Start of Information supplied

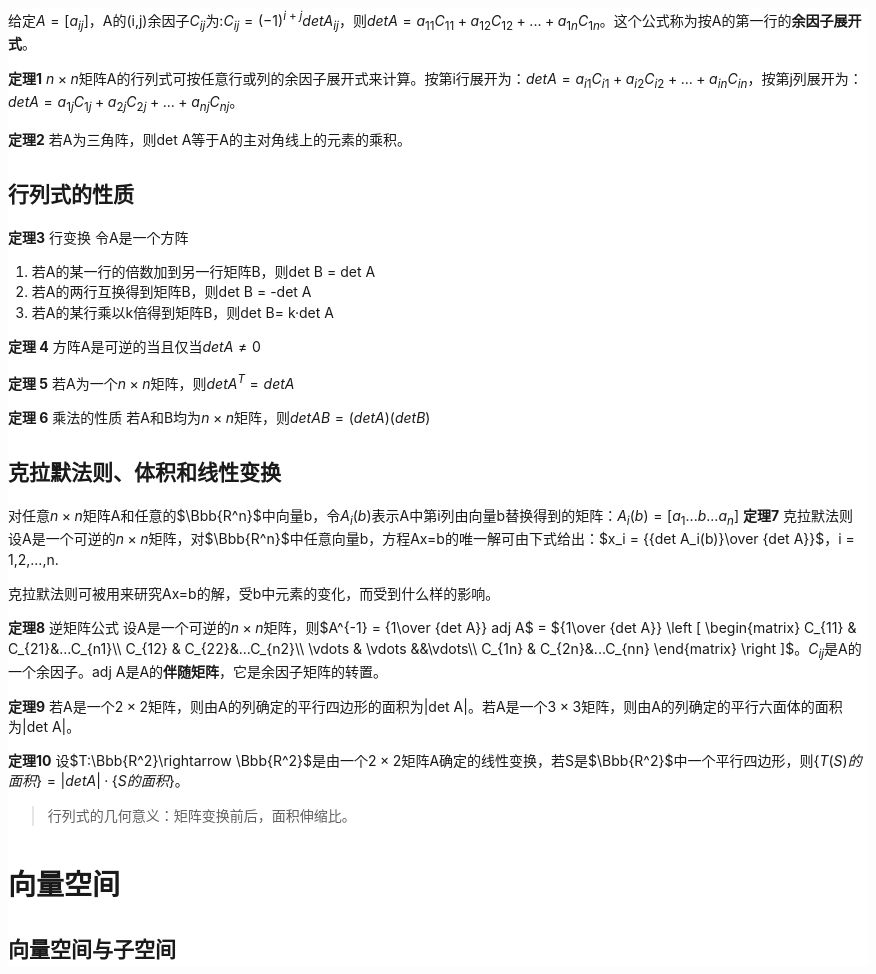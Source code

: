 给定$A = [a_{ij}]$，A的(i,j)余因子$C_{ij}$为:$C_{ij} = (-1)^{i+j}detA_{ij}$，则$detA = a_{11}C_{11} + a_{12}C_{12}+...+a_{1n}C_{1n}$。这个公式称为按A的第一行的**余因子展开式**。

**定理1**
$n\times n$矩阵A的行列式可按任意行或列的余因子展开式来计算。按第i行展开为：$det A = a_{i1}C_{i1}+a_{i2}C_{i2}+...+a_{in}C_{in}$，按第j列展开为：$det A = a_{1j}C_{1j}+a_{2j}C_{2j}+...+a_{nj}C_{nj}$。

**定理2**
若A为三角阵，则det A等于A的主对角线上的元素的乘积。

## 行列式的性质

**定理3** 行变换
令A是一个方阵

1. 若A的某一行的倍数加到另一行矩阵B，则det B = det A
2. 若A的两行互换得到矩阵B，则det B = -det A
3. 若A的某行乘以k倍得到矩阵B，则det B= k·det A

**定理 4**
方阵A是可逆的当且仅当$det A \ne 0$

**定理 5**
若A为一个$n\times n$矩阵，则$det A^T = det A$

**定理 6** 乘法的性质
若A和B均为$n\times n$矩阵，则$det AB = (det A)(det B)$

## 克拉默法则、体积和线性变换

对任意$n\times n$矩阵A和任意的$\Bbb{R^n}$中向量b，令$A_i(b)$表示A中第i列由向量b替换得到的矩阵：$A_i(b) = [a_1...b...a_n]$
**定理7** 克拉默法则
设A是一个可逆的$n\times n$矩阵，对$\Bbb{R^n}$中任意向量b，方程Ax=b的唯一解可由下式给出：$x_i = {{det A_i(b)}\over {det A}}$，i = 1,2,...,n.

克拉默法则可被用来研究Ax=b的解，受b中元素的变化，而受到什么样的影响。

**定理8** 逆矩阵公式
设A是一个可逆的$n\times n$矩阵，则$A^{-1} = {1\over {det A}} adj A$ = ${1\over {det A}} \left [ \begin{matrix}  C_{11} & C_{21}&...C_{n1}\\  C_{12} & C_{22}&...C_{n2}\\  \vdots & \vdots &&\vdots\\  C_{1n} & C_{2n}&...C_{nn} \end{matrix} \right ]$。$C_{ij}$是A的一个余因子。adj A是A的**伴随矩阵**，它是余因子矩阵的转置。

**定理9**
若A是一个$2\times 2$矩阵，则由A的列确定的平行四边形的面积为|det A|。若A是一个$3\times 3$矩阵，则由A的列确定的平行六面体的面积为|det A|。  

**定理10**
设$T:\Bbb{R^2}\rightarrow \Bbb{R^2}$是由一个$2\times 2$矩阵A确定的线性变换，若S是$\Bbb{R^2}$中一个平行四边形，则$\{T(S)的面积\}=|det A|·\{S的面积\}$。
> 行列式的几何意义：矩阵变换前后，面积伸缩比。

# 向量空间  

## 向量空间与子空间
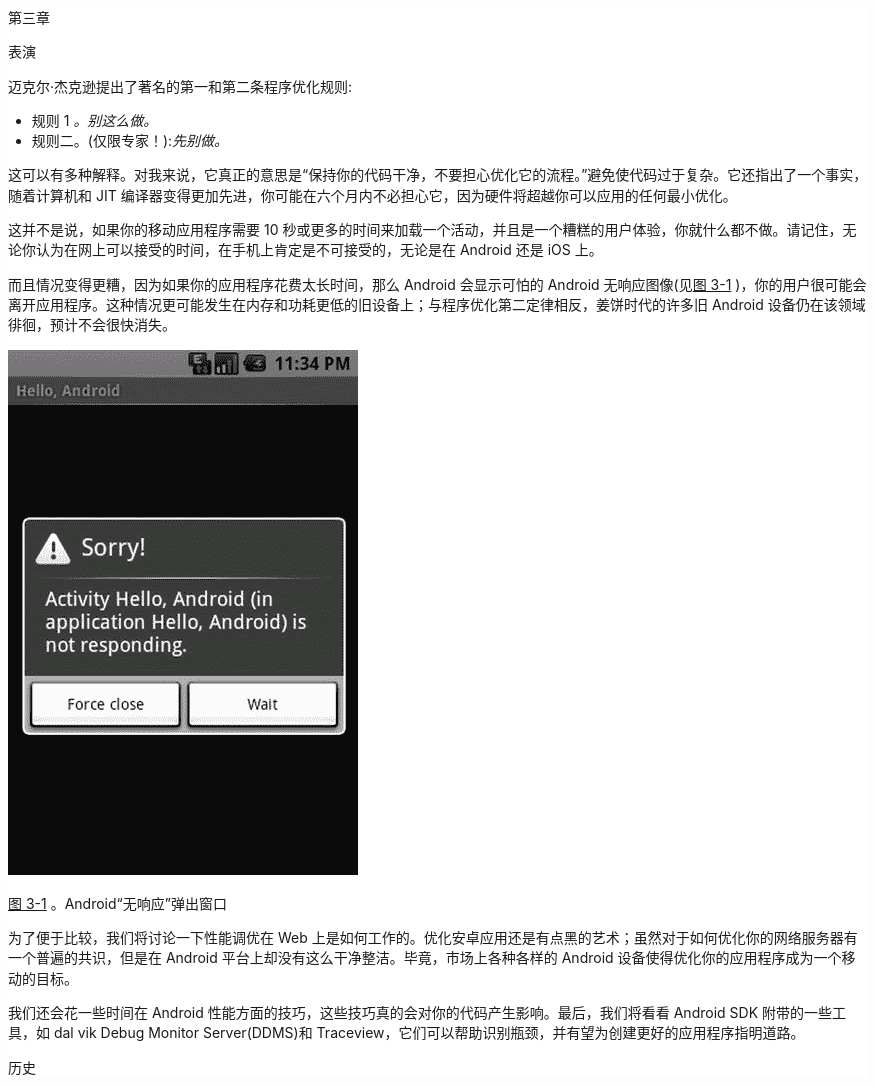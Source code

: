 第三章

表演

迈克尔·杰克逊提出了著名的第一和第二条程序优化规则:

*   规则 1 *。别这么做。*
*   规则二。(仅限专家！):*先别做。*

这可以有多种解释。对我来说，它真正的意思是“保持你的代码干净，不要担心优化它的流程。”避免使代码过于复杂。它还指出了一个事实，随着计算机和 JIT 编译器变得更加先进，你可能在六个月内不必担心它，因为硬件将超越你可以应用的任何最小优化。

这并不是说，如果你的移动应用程序需要 10 秒或更多的时间来加载一个活动，并且是一个糟糕的用户体验，你就什么都不做。请记住，无论你认为在网上可以接受的时间，在手机上肯定是不可接受的，无论是在 Android 还是 iOS 上。

而且情况变得更糟，因为如果你的应用程序花费太长时间，那么 Android 会显示可怕的 Android 无响应图像(见[图 3-1](#Fig1) )，你的用户很可能会离开应用程序。这种情况更可能发生在内存和功耗更低的旧设备上；与程序优化第二定律相反，姜饼时代的许多旧 Android 设备仍在该领域徘徊，预计不会很快消失。

![9781430258575_Fig03-01.jpg](img/9781430258575_Fig03-01.jpg)

[图 3-1](#_Fig1) 。Android“无响应”弹出窗口

为了便于比较，我们将讨论一下性能调优在 Web 上是如何工作的。优化安卓应用还是有点黑的艺术；虽然对于如何优化你的网络服务器有一个普遍的共识，但是在 Android 平台上却没有这么干净整洁。毕竟，市场上各种各样的 Android 设备使得优化你的应用程序成为一个移动的目标。

我们还会花一些时间在 Android 性能方面的技巧，这些技巧真的会对你的代码产生影响。最后，我们将看看 Android SDK 附带的一些工具，如 dal vik Debug Monitor Server(DDMS)和 Traceview，它们可以帮助识别瓶颈，并有望为创建更好的应用程序指明道路。

历史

End of Information supplied

### Exercise aim
The listing must be repeated word for word, and none of its pictures may appear in the copy.

### Output below
Source code

: 给定$A = [a_{ij}]$，A的(i,j)余因子$C_{ij}$为:$C_{ij} = (-1)^{i+j}detA_{ij}$，则$detA = a_{11}C_{11} + a_{12}C_{12}+...+a_{1n}C_{1n}$。这个公式称为按A的第一行的**余因子展开式**。

**定理1**
$n\times n$矩阵A的行列式可按任意行或列的余因子展开式来计算。按第i行展开为：$det A = a_{i1}C_{i1}+a_{i2}C_{i2}+...+a_{in}C_{in}$，按第j列展开为：$det A = a_{1j}C_{1j}+a_{2j}C_{2j}+...+a_{nj}C_{nj}$。

**定理2**
若A为三角阵，则det A等于A的主对角线上的元素的乘积。

## 行列式的性质

**定理3** 行变换
令A是一个方阵

1. 若A的某一行的倍数加到另一行矩阵B，则det B = det A
2. 若A的两行互换得到矩阵B，则det B = -det A
3. 若A的某行乘以k倍得到矩阵B，则det B= k·det A

**定理 4**
方阵A是可逆的当且仅当$det A \ne 0$

**定理 5**
若A为一个$n\times n$矩阵，则$det A^T = det A$

**定理 6** 乘法的性质
若A和B均为$n\times n$矩阵，则$det AB = (det A)(det B)$

## 克拉默法则、体积和线性变换

对任意$n\times n$矩阵A和任意的$\Bbb{R^n}$中向量b，令$A_i(b)$表示A中第i列由向量b替换得到的矩阵：$A_i(b) = [a_1...b...a_n]$
**定理7** 克拉默法则
设A是一个可逆的$n\times n$矩阵，对$\Bbb{R^n}$中任意向量b，方程Ax=b的唯一解可由下式给出：$x_i = {{det A_i(b)}\over {det A}}$，i = 1,2,...,n.

克拉默法则可被用来研究Ax=b的解，受b中元素的变化，而受到什么样的影响。

**定理8** 逆矩阵公式
设A是一个可逆的$n\times n$矩阵，则$A^{-1} = {1\over {det A}} adj A$ = ${1\over {det A}} \left [ \begin{matrix}  C_{11} & C_{21}&...C_{n1}\\  C_{12} & C_{22}&...C_{n2}\\  \vdots & \vdots &&\vdots\\  C_{1n} & C_{2n}&...C_{nn} \end{matrix} \right ]$。$C_{ij}$是A的一个余因子。adj A是A的**伴随矩阵**，它是余因子矩阵的转置。

**定理9**
若A是一个$2\times 2$矩阵，则由A的列确定的平行四边形的面积为|det A|。若A是一个$3\times 3$矩阵，则由A的列确定的平行六面体的面积为|det A|。  

**定理10**
设$T:\Bbb{R^2}\rightarrow \Bbb{R^2}$是由一个$2\times 2$矩阵A确定的线性变换，若S是$\Bbb{R^2}$中一个平行四边形，则$\{T(S)的面积\}=|det A|·\{S的面积\}$。
> 行列式的几何意义：矩阵变换前后，面积伸缩比。

# 向量空间  

## 向量空间与子空间
Source code

: 第三章

表演

迈克尔·杰克逊提出了著名的第一和第二条程序优化规则:

*   规则 1 *。别这么做。*
*   规则二。(仅限专家！):*先别做。*

这可以有多种解释。对我来说，它真正的意思是“保持你的代码干净，不要担心优化它的流程。”避免使代码过于复杂。它还指出了一个事实，随着计算机和 JIT 编译器变得更加先进，你可能在六个月内不必担心它，因为硬件将超越你可以应用的任何最小优化。

这并不是说，如果你的移动应用程序需要 10 秒或更多的时间来加载一个活动，并且是一个糟糕的用户体验，你就什么都不做。请记住，无论你认为在网上可以接受的时间，在手机上肯定是不可接受的，无论是在 Android 还是 iOS 上。

而且情况变得更糟，因为如果你的应用程序花费太长时间，那么 Android 会显示可怕的 Android 无响应图像(见[图 3-1](#Fig1) )，你的用户很可能会离开应用程序。这种情况更可能发生在内存和功耗更低的旧设备上；与程序优化第二定律相反，姜饼时代的许多旧 Android 设备仍在该领域徘徊，预计不会很快消失。

![9781430258575_Fig03-01.jpg](img/9781430258575_Fig03-01.jpg)

[图 3-1](#_Fig1) 。Android“无响应”弹出窗口

为了便于比较，我们将讨论一下性能调优在 Web 上是如何工作的。优化安卓应用还是有点黑的艺术；虽然对于如何优化你的网络服务器有一个普遍的共识，但是在 Android 平台上却没有这么干净整洁。毕竟，市场上各种各样的 Android 设备使得优化你的应用程序成为一个移动的目标。

我们还会花一些时间在 Android 性能方面的技巧，这些技巧真的会对你的代码产生影响。最后，我们将看看 Android SDK 附带的一些工具，如 dal vik Debug Monitor Server(DDMS)和 Traceview，它们可以帮助识别瓶颈，并有望为创建更好的应用程序指明道路。

历史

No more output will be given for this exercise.